From local action to global impact: A new framework for advancing sustainable development
February 9, 2026 - CSIS
Metacoupled human and natural systems and schematic diagram of the metacoupling framework.
As countries strive to achieve the United Nations’ Sustainable Development Goals (SDGs) by 2030, a new international study published in Nature Communications brings together 19 researchers in 13 institutions — including Jianguo “Jack” Liu, Rachel Carson Chair in Sustainability and director of Michigan State University’s Center for Systems Integration and Sustainability (CSIS), former CSIS Ph.D student Zhenci Xu and two former CSIS visiting students Zhimeng Jiang and Xutong Wu — to present a comprehensive framework for understanding and managing cross-scale socioeconomic and environmental interconnections and feedback.
The Perspective paper, “Promoting sustainable development worldwide in the metacoupled Anthropocene,” offers a roadmap to accelerate progress toward SDGs by “connecting the dots” across systems, scales, and borders.
“In today’s interconnected world, achieving sustainability is no longer a local or national challenge,” Liu said. “Actions taken by one city or country can ripple across the world. This study provides an integrated framework to systematically understand those interconnections and feedback, and design solutions that work globally.”
The authors frame today’s sustainability challenges within the metacoupled Anthropocene — an era in which human and natural systems are linked through flows of trade, migration, finance, energy, matter, tourism, information, and technology. These connections mean that progress on SDGs in one place can accelerate, delay, or even undermine progress on SDGs elsewhere.
To capture this complexity, the study leverages the metacoupling framework, which integrates three types of human-nature interactions:
- Intracoupling, or interactions within a system (e.g. city, country), such as local development or land-use change within the United States
- Pericoupling, or interactions between neighboring systems, such as sharing resources between adjacent countries like Canada and the United States
- Telecoupling, or interactions between distant systems, such as trade between distant countries like Brazil and China
“The SDGs were designed to be indivisible, but research and governance often treat them as isolated and place-based,” said Liu. “Our framework helps connect the goals across systems, scales, and borders.”
Global shocks — such as pandemics, armed conflicts, and trade disruptions — propagate through these interconnected systems, reshaping SDG outcomes across borders. For example, the COVID-19 pandemic and the Russia–Ukraine war affected not only health, energy, and food security in Ukraine, but also triggered biodiversity loss, cropland expansion, and inequality in distant regions.

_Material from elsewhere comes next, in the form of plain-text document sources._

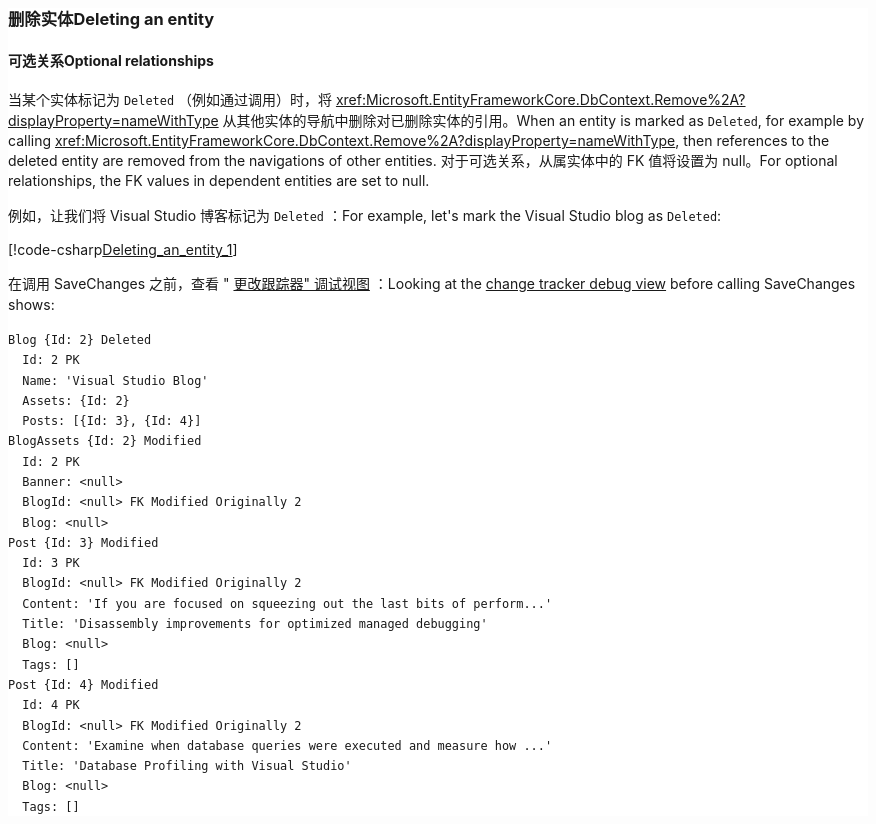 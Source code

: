 ### <a name="deleting-an-entity"></a><span data-ttu-id="5698b-283">删除实体</span><span class="sxs-lookup"><span data-stu-id="5698b-283">Deleting an entity</span></span>

#### <a name="optional-relationships"></a><span data-ttu-id="5698b-284">可选关系</span><span class="sxs-lookup"><span data-stu-id="5698b-284">Optional relationships</span></span>

<span data-ttu-id="5698b-285">当某个实体标记为 `Deleted` （例如通过调用）时，将 <xref:Microsoft.EntityFrameworkCore.DbContext.Remove%2A?displayProperty=nameWithType> 从其他实体的导航中删除对已删除实体的引用。</span><span class="sxs-lookup"><span data-stu-id="5698b-285">When an entity is marked as `Deleted`, for example by calling <xref:Microsoft.EntityFrameworkCore.DbContext.Remove%2A?displayProperty=nameWithType>, then references to the deleted entity are removed from the navigations of other entities.</span></span> <span data-ttu-id="5698b-286">对于可选关系，从属实体中的 FK 值将设置为 null。</span><span class="sxs-lookup"><span data-stu-id="5698b-286">For optional relationships, the FK values in dependent entities are set to null.</span></span>

<span data-ttu-id="5698b-287">例如，让我们将 Visual Studio 博客标记为 `Deleted` ：</span><span class="sxs-lookup"><span data-stu-id="5698b-287">For example, let's mark the Visual Studio blog as `Deleted`:</span></span>


[!code-csharp[Deleting_an_entity_1](../../../samples/core/ChangeTracking/ChangingFKsAndNavigations/OptionalRelationshipsSamples.cs?name=Deleting_an_entity_1)]

<span data-ttu-id="5698b-288">在调用 SaveChanges 之前，查看 " [更改跟踪器" 调试视图](xref:core/change-tracking/debug-views) ：</span><span class="sxs-lookup"><span data-stu-id="5698b-288">Looking at the [change tracker debug view](xref:core/change-tracking/debug-views) before calling SaveChanges shows:</span></span>

```output
Blog {Id: 2} Deleted
  Id: 2 PK
  Name: 'Visual Studio Blog'
  Assets: {Id: 2}
  Posts: [{Id: 3}, {Id: 4}]
BlogAssets {Id: 2} Modified
  Id: 2 PK
  Banner: <null>
  BlogId: <null> FK Modified Originally 2
  Blog: <null>
Post {Id: 3} Modified
  Id: 3 PK
  BlogId: <null> FK Modified Originally 2
  Content: 'If you are focused on squeezing out the last bits of perform...'
  Title: 'Disassembly improvements for optimized managed debugging'
  Blog: <null>
  Tags: []
Post {Id: 4} Modified
  Id: 4 PK
  BlogId: <null> FK Modified Originally 2
  Content: 'Examine when database queries were executed and measure how ...'
  Title: 'Database Profiling with Visual Studio'
  Blog: <null>
  Tags: []
```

The authors demonstrate the framework operationalization using the Guangdong–Hong Kong–Macao Greater Bay Area in Asia, showing how regional development, global trade, and international collaboration interact to shape SDG outcomes locally and worldwide.
“Our goal was to move beyond theory,” Liu said. “These concrete steps align local actions with global sustainability goals.”
The study also highlights the importance of equity in global sustainability efforts. When spillover effects are ignored, wealthier regions may improve their SDG performance while shifting environmental or social costs to other places — undermining the core SDG principle of “leave no one behind.”
By explicitly accounting for cross-system effects, the metacoupling framework enables evaluation of SDG progress as a shared global outcome rather than a collection of isolated national achievements.
“True progress requires coordinated action across systems,” Liu said. “Only by recognizing these connections can we design sustainable development pathways that are effective, fair, and resilient.”
This study builds upon and expands relevant pioneering publications by Liu, Xu, and colleagues in Science, Nature, Nature Sustainability, National Science Review, Nature Communications and PNAS. Together, these papers underscore the need to move from siloed approaches to integrated research and governance to accelerate progress on the SDGs by 2030 and beyond.
The study was authored by an international team led by Qutu Jiang and Zhenci Xu of the University of Hong Kong and Jianguo “Jack” Liu of Michigan State University, with contributors across Asia, North America.